Regardless of the study drug regimen, the heart rate showed a distinct circadian pattern with faster rates during the day than at night ( Figure 2 ). No carryover effects were found between the treatments and the interaction term between the treatment regimens; thus, the periods were omitted in all linear mixed models. The overall compliance with the study drugs was 97.4%.

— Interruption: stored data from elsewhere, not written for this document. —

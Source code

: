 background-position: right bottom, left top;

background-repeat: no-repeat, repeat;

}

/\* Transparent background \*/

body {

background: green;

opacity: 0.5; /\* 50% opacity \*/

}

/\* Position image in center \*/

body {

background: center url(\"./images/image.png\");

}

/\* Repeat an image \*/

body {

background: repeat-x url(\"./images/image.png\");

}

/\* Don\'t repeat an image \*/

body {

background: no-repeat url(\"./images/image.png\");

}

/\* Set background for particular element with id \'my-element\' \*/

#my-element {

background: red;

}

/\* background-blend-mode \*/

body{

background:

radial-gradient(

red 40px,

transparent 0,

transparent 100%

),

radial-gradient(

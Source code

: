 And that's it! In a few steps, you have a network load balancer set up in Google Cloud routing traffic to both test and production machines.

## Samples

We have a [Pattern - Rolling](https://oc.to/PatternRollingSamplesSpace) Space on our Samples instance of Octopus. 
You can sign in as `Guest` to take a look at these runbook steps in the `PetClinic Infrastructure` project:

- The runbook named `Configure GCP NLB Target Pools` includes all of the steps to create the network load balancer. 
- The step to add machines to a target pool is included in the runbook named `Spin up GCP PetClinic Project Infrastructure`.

The 24-hour mean heart rate was significantly reduced from baseline with all 4 treatments (p <0.001 for all). Both the 24-hour mean heart rate and the nocturnal mean heart rate were lower with diltiazem 360 mg/day than with the other 3 treatment drugs (p <0.001 for all). However, diltiazem and verapamil were equally effective in reducing the daytime heart rate, performing better than the β blockers (p <0.001 for all). The median number of minutes with the heart rate >110 beats/min during 24 hours was 266 minutes at baseline (no treatment), 32 minutes with diltiazem, 66 minutes with verapamil, 63 minutes with metoprolol, and 35 minutes with carvedilol. The heart rate at rest correlated significantly with the 24-hour mean heart rate for all treatments (r = 0.63 to 0.68, p <0.001 for all; Table 2 ). The mean duration of the Holter recordings was 23 hours, 44 minutes.
| Treatment | HR at Rest (beats/min) | 24-h HR (beats/min) | Daytime HR (beats/min) | Nighttime HR (beats/min) |
|---|---|---|---|---|
| Baseline | 95 ± 15 | 96 ± 12 | 106 ± 14 | 79 ± 12 |
| Diltiazem | 77 ± 13 | 75 ± 10 | 80 ± 12 | 66 ± 9 |
| Verapamil | 82 ± 16 | 81 ± 11 | 82 ± 13 | 76 ± 12 |
| Metoprolol | 81 ± 15 | 82 ± 11 | 88 ± 13 | 72 ± 10 |
| Carvedilol | 78 ± 11 | 84 ± 11 | 89 ± 12 | 76 ± 10 |
All 60 patients (100%) achieved a heart rate at rest according to guidelines (lenient rate control, heart rate <110 beats/min) during treatment with diltiazem, 56 (93%) when treated with verapamil, 58 (97%) with metoprolol, and 60 (100%) with carvedilol. The number of patients satisfying the criteria for strict rate control (heart rate <80 beats/min) was 34 (57%) with diltiazem, 29 (48%) with verapamil, 34 (57%) with metoprolol, and 35 (58%) with carvedilol.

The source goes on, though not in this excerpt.